“Mais de dez ano, irmão. No veneno lento. Lá em Marília. Tive no cadeião de Ourinhos também, quando era cadeião, hoje é CR [Centro de Ressocialização]. O baguio era feio, put* que las merd*… Meu nome é Ademar Ferreira. Sem o Silva, que meu pai tirou. Sei lá o porquê. José Aparecido Ferreira da Silva o nome dele. Antes de morrer, tirou. Vish, faz muito tempo isso. Tô com 45. Eu sou de Ourinhos, minha mãe tá lá, acredito que esteja viva ainda. Faz mais de oito anos que eu não vejo ela.
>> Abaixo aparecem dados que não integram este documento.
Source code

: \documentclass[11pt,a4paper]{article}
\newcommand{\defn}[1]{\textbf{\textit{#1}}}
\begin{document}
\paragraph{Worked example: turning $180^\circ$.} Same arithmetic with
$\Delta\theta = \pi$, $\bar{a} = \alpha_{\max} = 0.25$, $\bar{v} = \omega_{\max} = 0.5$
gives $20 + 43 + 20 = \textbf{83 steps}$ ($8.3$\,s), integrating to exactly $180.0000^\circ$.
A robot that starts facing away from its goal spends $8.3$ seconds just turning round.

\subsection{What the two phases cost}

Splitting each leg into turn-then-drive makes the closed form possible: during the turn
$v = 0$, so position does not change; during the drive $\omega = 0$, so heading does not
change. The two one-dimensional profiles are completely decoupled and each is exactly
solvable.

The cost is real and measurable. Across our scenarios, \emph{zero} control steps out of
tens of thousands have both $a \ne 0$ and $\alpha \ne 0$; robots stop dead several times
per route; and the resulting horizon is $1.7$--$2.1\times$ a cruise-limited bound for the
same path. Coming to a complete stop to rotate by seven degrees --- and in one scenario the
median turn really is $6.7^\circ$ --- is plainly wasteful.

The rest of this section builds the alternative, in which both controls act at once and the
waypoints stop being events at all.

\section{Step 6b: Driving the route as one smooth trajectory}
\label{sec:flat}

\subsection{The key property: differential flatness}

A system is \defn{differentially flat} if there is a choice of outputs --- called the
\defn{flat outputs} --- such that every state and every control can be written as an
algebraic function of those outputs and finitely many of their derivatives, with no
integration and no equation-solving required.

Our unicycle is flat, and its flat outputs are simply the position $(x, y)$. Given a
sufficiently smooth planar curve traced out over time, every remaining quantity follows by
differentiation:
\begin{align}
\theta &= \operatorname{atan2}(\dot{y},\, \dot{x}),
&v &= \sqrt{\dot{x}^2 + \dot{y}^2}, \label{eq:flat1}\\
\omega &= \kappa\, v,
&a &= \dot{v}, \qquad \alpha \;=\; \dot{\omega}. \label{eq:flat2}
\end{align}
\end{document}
Nesse tempo eu tava em Maringá, daí pulei pra Londrina. A última cadeia que eu tirei foi em Caiuá, divisa de Mato Grosso com São Paulo, fiquei um ano.
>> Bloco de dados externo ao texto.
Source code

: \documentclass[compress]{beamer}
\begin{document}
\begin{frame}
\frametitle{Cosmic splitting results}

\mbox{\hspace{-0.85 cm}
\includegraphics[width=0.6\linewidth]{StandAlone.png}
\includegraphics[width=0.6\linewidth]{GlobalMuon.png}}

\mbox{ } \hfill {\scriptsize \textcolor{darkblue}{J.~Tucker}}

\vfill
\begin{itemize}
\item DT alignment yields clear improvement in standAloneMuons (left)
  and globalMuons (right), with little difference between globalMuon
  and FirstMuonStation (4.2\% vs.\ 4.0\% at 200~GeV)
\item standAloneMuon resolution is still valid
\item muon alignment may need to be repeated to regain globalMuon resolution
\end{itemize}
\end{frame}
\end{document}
– Mor, nóis vai se internar, depois da entrevista nóis vai se internar!
Eu e a minha muié, a Nilda, tamo pensando em ser internado, pra largar o vício. De vez em quando a gente puxa uma droga, cê entendeu, na humildade? A gente não quer mais. Vixe Maria, amor, vai fechar com um ano que nóis tá junto, né? Um ano. Conheci ela aqui em Londrina. De Maringá pra cá eu procurei ajuda, fui no Bom Samaritano, tava eu e mais uns companheiro que veio de Maringá comigo, aí pá, fiquei aqui e tal, fiquei rodado. Aí conheci ela aqui. Ela era prostituta, cê entendeu? Falei pra ela: ‘Deus não quer isso de você. Tô aqui pra te ajudar, você ajuda eu. Sai dessa vida, cê merece’. Graças a Deus tô conseguindo, ela tá de pé comigo. A Nilda nasceu aqui dentro de Londrina, lá na favela da Vila Mariza. No miolo do inferno, cê entendeu? Ela nasceu lá. Foi ou não foi, amor? Eu não vou ficar nessa vida. Cara, pegaram minha carteira… Arrancaram uma tábua, chegaram por trás, cataram minha bolsa, meu tênis Adidas, tudo. Porr*… Nóis dorme na rua. Qualquer lugar que você vê uma marquise, nóis tá entrando dentro. Em lugar que chove, nóis tá entrando dentro. A cadeia? É esquisito. Não podia ficar dentro do barraco. Toda dia cê tinha que sair pro lado de fora. Se você ficasse preso, lá dentro, cê tava no seguro. Cê tá no convívio, tem que sair pra fora, se você tiver devendo alguma coisa pra alguém, tem que colocar a bola no chão. Mano, não devo nada e tal… É o seguinte, é Deus e nóis. Todo dia. Às vezes eu conseguia fazer minha rede de descanso. Mas se ia pro pátio, não tinha como, os cara jogando bola, pá, aquela correria toda… Não tinha como pendurar minha tarrafona ali no meio. Mas ali era assim, quando saía pro pátio, era quatro, cinco, seis banho no dia. Água gelada! Ali perto do Mato Grosso é gelada… No lombo do cara. Meu sonho é poder tá num lar, cê entendeu, poder ter uma vida mais tranquila. Essa vida aqui pra mim é turbulenta. Eu não, mas ela tem filho. Tem até neto!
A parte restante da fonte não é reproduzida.